WHAT IS NEEDED >> Set down every entry again word for word, please, but skip the pictures.

STUDY MATERIAL >>
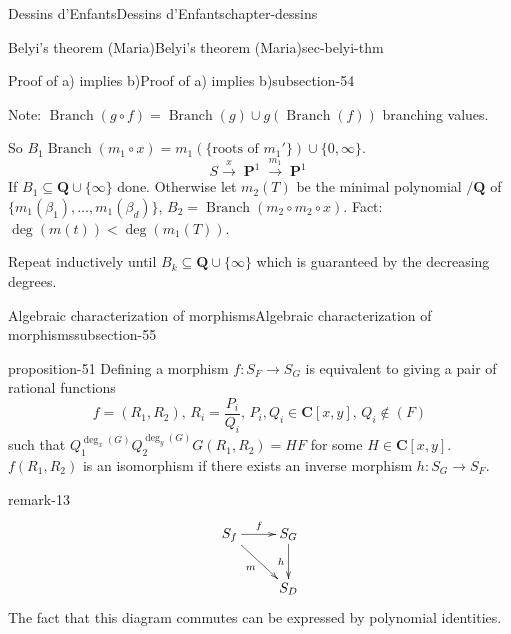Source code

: \documentclass[oneside,10pt,]{book}
\numberwithin{equation}{section}
\newcommand{\lb}{[}
\newcommand{\rb}{]}
\newcommand{\QQ}{\mathbf{Q}}
\newcommand{\CC}{\mathbf{C}}
\DeclareMathOperator{\PP}{\mathbf{P}}
\newcommand{\lt}{<}
\begin{document}
\begin{chapterptx}{Dessins d'Enfants}{}{Dessins d'Enfants}{}{}{chapter-dessins}
\begin{sectionptx}{Belyi's theorem (Maria)}{}{Belyi's theorem (Maria)}{}{}{sec-belyi-thm}
\begin{subsectionptx}{Proof of a) implies b)}{}{Proof of a) implies b)}{}{}{subsection-54}
\par
\hypertarget{p-606}{}%
Note: \(\operatorname{Branch}(g\circ f) = \operatorname{Branch}(g) \cup g(\operatorname{Branch}(f))\) branching values.%
\par
\hypertarget{p-607}{}%
So \(B_1 \operatorname{Branch}(m_1 \circ x) = m_1(\{\text{roots of }m_1'\}) \cup\{0,\infty\}\).%
\begin{equation*}
S\xrightarrow x \PP^1 \xrightarrow{m_1} \PP^1
\end{equation*}
If \(B_1 \subseteq \QQ \cup \{\infty\}\) done. Otherwise let \(m_2(T) \) be the minimal polynomial \(/\QQ\) of \(\{m_1(\beta_1) ,\ldots, m_1(\beta_d) \}\), \(B_2 = \operatorname{Branch}(m_2\circ m_2 \circ x)\). Fact: \(\deg(m(t)) \lt \deg(m_1(T))\).%
\par
\hypertarget{p-608}{}%
Repeat inductively until \(B_k \subseteq \QQ \cup \{\infty\}\) which is guaranteed by the decreasing degrees.%
\end{subsectionptx}
%
%
\typeout{************************************************}
\typeout{************************************************}
%
\begin{subsectionptx}{Algebraic characterization of morphisms}{}{Algebraic characterization of morphisms}{}{}{subsection-55}
\begin{proposition}{}{}{proposition-51}%
\hypertarget{p-609}{}%
Defining a morphism \(f \colon S_F\to S_G\) is equivalent to giving a pair of rational functions%
\begin{equation*}
f=  (R_1, R_2),\,R_i= \frac{P_i}{Q_i},\,    P_i,Q_i\in \CC[x,y],\,Q_i\not\in (F)
\end{equation*}
such that \(Q_1^{\deg_x(G)}Q_2^{\deg_y(G)} G(R_1, R_2) = HF\) for some \(H \in \CC\lb x, y\rb\). \(f(R_1, R_2)\) is an isomorphism if there exists an inverse morphism \(h\colon S_G\to S_F\).%
\end{proposition}
\begin{remark}{}{remark-13}%
\hypertarget{p-610}{}%
%
\begin{equation*}
\xymatrix{
S_f \ar[r]^f \ar[dr]_m & S_G \ar[d]_h \\
& S_D
}
\end{equation*}
The fact that this diagram commutes can be expressed by polynomial identities.%
\end{remark}
\end{subsectionptx}
%
%
\typeout{************************************************}

\end{sectionptx}
\end{chapterptx}
\end{document}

WRITTEN SOLUTION >>
Source code

: \documentclass[oneside,10pt,]{book}
\numberwithin{equation}{section}
\newcommand{\lb}{[}
\newcommand{\rb}{]}
\newcommand{\QQ}{\mathbf{Q}}
\newcommand{\CC}{\mathbf{C}}
\DeclareMathOperator{\PP}{\mathbf{P}}
\newcommand{\lt}{<}
\begin{document}
\begin{chapterptx}{Dessins d'Enfants}{}{Dessins d'Enfants}{}{}{chapter-dessins}
\begin{sectionptx}{Belyi's theorem (Maria)}{}{Belyi's theorem (Maria)}{}{}{sec-belyi-thm}
\begin{subsectionptx}{Proof of a) implies b)}{}{Proof of a) implies b)}{}{}{subsection-54}
\par
\hypertarget{p-606}{}%
Note: \(\operatorname{Branch}(g\circ f) = \operatorname{Branch}(g) \cup g(\operatorname{Branch}(f))\) branching values.%
\par
\hypertarget{p-607}{}%
So \(B_1 \operatorname{Branch}(m_1 \circ x) = m_1(\{\text{roots of }m_1'\}) \cup\{0,\infty\}\).%
\begin{equation*}
S\xrightarrow x \PP^1 \xrightarrow{m_1} \PP^1
\end{equation*}
If \(B_1 \subseteq \QQ \cup \{\infty\}\) done. Otherwise let \(m_2(T) \) be the minimal polynomial \(/\QQ\) of \(\{m_1(\beta_1) ,\ldots, m_1(\beta_d) \}\), \(B_2 = \operatorname{Branch}(m_2\circ m_2 \circ x)\). Fact: \(\deg(m(t)) \lt \deg(m_1(T))\).%
\par
\hypertarget{p-608}{}%
Repeat inductively until \(B_k \subseteq \QQ \cup \{\infty\}\) which is guaranteed by the decreasing degrees.%
\end{subsectionptx}
%
%
\typeout{************************************************}
\typeout{************************************************}
%
\begin{subsectionptx}{Algebraic characterization of morphisms}{}{Algebraic characterization of morphisms}{}{}{subsection-55}
\begin{proposition}{}{}{proposition-51}%
\hypertarget{p-609}{}%
Defining a morphism \(f \colon S_F\to S_G\) is equivalent to giving a pair of rational functions%
\begin{equation*}
f=  (R_1, R_2),\,R_i= \frac{P_i}{Q_i},\,    P_i,Q_i\in \CC[x,y],\,Q_i\not\in (F)
\end{equation*}
such that \(Q_1^{\deg_x(G)}Q_2^{\deg_y(G)} G(R_1, R_2) = HF\) for some \(H \in \CC\lb x, y\rb\). \(f(R_1, R_2)\) is an isomorphism if there exists an inverse morphism \(h\colon S_G\to S_F\).%
\end{proposition}
\begin{remark}{}{remark-13}%
\hypertarget{p-610}{}%
%
\begin{equation*}
\xymatrix{
S_f \ar[r]^f \ar[dr]_m & S_G \ar[d]_h \\
& S_D
}
\end{equation*}
The fact that this diagram commutes can be expressed by polynomial identities.%
\end{remark}
\end{subsectionptx}
%
%
\typeout{************************************************}

\end{sectionptx}
\end{chapterptx}
\end{document}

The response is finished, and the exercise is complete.